Chelsea’s thoughts: This has to be one of my favourite guest posts so far – OK, I’m biased because I love photography and the outdoors but combine them both together and wow – huge admiration. Is it big headed to wander if I’ll ever get chance to shoot my adventures with this awesome photographer one day in the future…? You never know! 😉
The Outdoor Photographer, Wales
My name is Stewart MacKellar and I’m a self-taught photographer based in Shropshire. My interest in photography started about 7 years ago when a friend of mine introduced me to the rather addictive sport of surfing. Traveling to so many scenic coastlines and wild surf breaks, I found myself pining for a camera to capture these beautiful places. I bought my first DSLR camera about 6 months later and have never looked back.
Capturing the split seconds where a person is at their peak performance, mainly in action/ adventure sports, has become a fascination over recent years and I would like to share with you how I go about doing this and hopefully give you some useful tips for yourself.
It’s all in the detail
Working in the outdoors can be challenging and you will find yourself in varying light and weather conditions. Nature will not wait for you so preparation is the key to succeed. Know the location you will be photographing, in detail. Make sure you take into consideration how the land lies. I have been caught out before heading to a gnarly location in Snowdonia with a mountain biker to shoot him riding down a rock face and once we got up in to the position, set up the shot, the sun had dipped behind the mountain leaving us in the shade. This can be very frustrating and can be avoided by knowing where the sun will be in relation to the location. This is a good example of knowing the details of your surroundings.
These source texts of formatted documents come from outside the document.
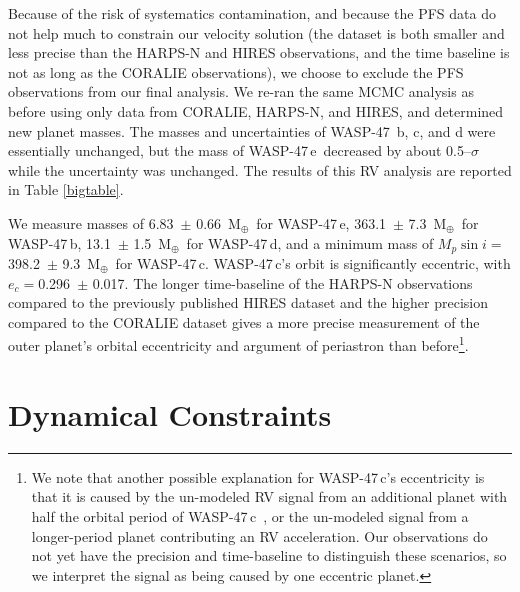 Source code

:\documentclass{emulateapj}
\newcommand{\thisstar}{WASP-47}
\newcommand{\thisfirstplanet}{WASP-47\,b}
\newcommand{\thissecondplanet}{WASP-47\,e}
\newcommand{\thisthirdplanet}{WASP-47\,d}
\newcommand{\thisfourthplanet}{WASP-47\,c}
\newcommand{\mearth}{M$_\oplus$}
\newcommand{\mplb}{363.1}
\newcommand{\umplb}{7.3}
\newcommand{\mple}{6.83}
\newcommand{\umple}{0.66}
\newcommand{\mpld}{13.1}
\newcommand{\umpld}{1.5}
\newcommand{\mplc}{398.2}
\newcommand{\umplc}{9.3}
\newcommand{\eccc}{0.296}
\newcommand{\ueccc}{0.017}
\begin{document}
Because of the risk of systematics contamination, and because the PFS data do not help much to constrain our velocity solution (the dataset is both smaller and less precise than the HARPS-N and HIRES observations, and the time baseline is not as long as the CORALIE observations), we choose to exclude the PFS observations from our final analysis. We re-ran the same MCMC analysis as before using only data from CORALIE, HARPS-N, and HIRES, and determined new planet masses. The masses and uncertainties of \thisstar\ b, c, and d were essentially unchanged, but the mass of \thissecondplanet\ decreased by about 0.5--$\sigma$ while the uncertainty was unchanged. The results of this RV analysis are reported in Table \ref{bigtable}. 

We measure masses of \mple\ $\pm$ \umple\ \mearth\ for \thissecondplanet, \mplb\ $\pm$ \umplb\ \mearth\ for \thisfirstplanet, \mpld\ $\pm$ \umpld\ \mearth\ for \thisthirdplanet, and a minimum mass of $M_p\sin{i} =$ \mplc\ $\pm$ \umplc\ \mearth\ for \thisfourthplanet. \thisfourthplanet's orbit is significantly eccentric, with $e_{c} =$\eccc\ $\pm$ \ueccc. The longer time-baseline of the HARPS-N observations compared to the previously published HIRES dataset and the higher precision compared to the CORALIE dataset gives a more precise measurement of the outer planet's orbital eccentricity and argument of periastron than before\footnote{We note that another possible explanation for \thisfourthplanet's eccentricity is that it is caused by the un-modeled RV signal from an additional planet with half the orbital period of \thisfourthplanet\ \citep{angladaescude}, or the un-modeled signal from a longer-period planet \citep[as postulated by][]{weissw47} contributing an RV acceleration. Our observations do not yet have the precision and time-baseline to distinguish these scenarios, so we interpret the signal as being caused by one eccentric planet. }. 


\section{Dynamical Constraints}
\label{dynamics}
\end{document}

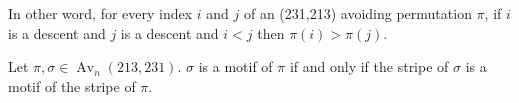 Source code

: \documentclass[a4paper]{llncs}
\DeclareMathOperator{\Avd}{Av}
\newcommand\Av[2]{\Avd_{{#1}}({#2})}
\newcommand{\ptext}{\pi}
\newcommand{\pmotif}{\sigma}
\begin{document}
		In other word, for every index $i$ and $j$ of an (231,213) avoiding permutation $\pi$,
		if $i$ is a descent
		and $j$ is a descent
		and $ i<j$
		then $\pi(i)>\pi(j)$.\\

		

		\begin{proposition}
		\label{proposition:patternMatchingStripe}
		Let $\ptext, \pmotif \in \Av{n}{213,231}$.
		$\pmotif$ is a motif of $\ptext$ if and only if the stripe of $\pmotif$ is a motif of the stripe of $\ptext$.
		\end{proposition}
\end{document}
Packing for the occasion is essential. If you are walking all day around the mountains, make sure you have packed as light as possible. Anything you don’t need, leave it. It is important to still be prepared for all weather conditions still as you don’t want to be caught out in the rain unprepared with your photography gear. Investing in some decent hiking boots and wet weather gear will make your shooting experience that much more enjoyable. Also invest in trail mix! Great for every adventure to keep your energy levels up; I could live off that stuff.
Let’s get technical
Depending on the speed of the subject and light, you will have to adjust your camera accordingly. The amount of motion blur is completely subjective but to freeze the moving subject I would suggest a shutter speed of no less than 1/400. In varying light conditions your aperture and ISO will need to be adjusted accordingly. Personally I try and use as low an ISO as possible in order to keep the quality of the photos at there best. Also remember that the wider the aperture, the shallower depth of field will be. The two lenses I use most are my Nikon 24 – 70 f2.8 and Nikon 70 – 200 f2.8. The 24 – 70 is great all rounder lens, which is brilliant for capturing everything that’s going on and is so sharp. My 70 – 200, is a cracking lens for when you want to get right up close and personal to the action, which also creates a lovely bouquet effect.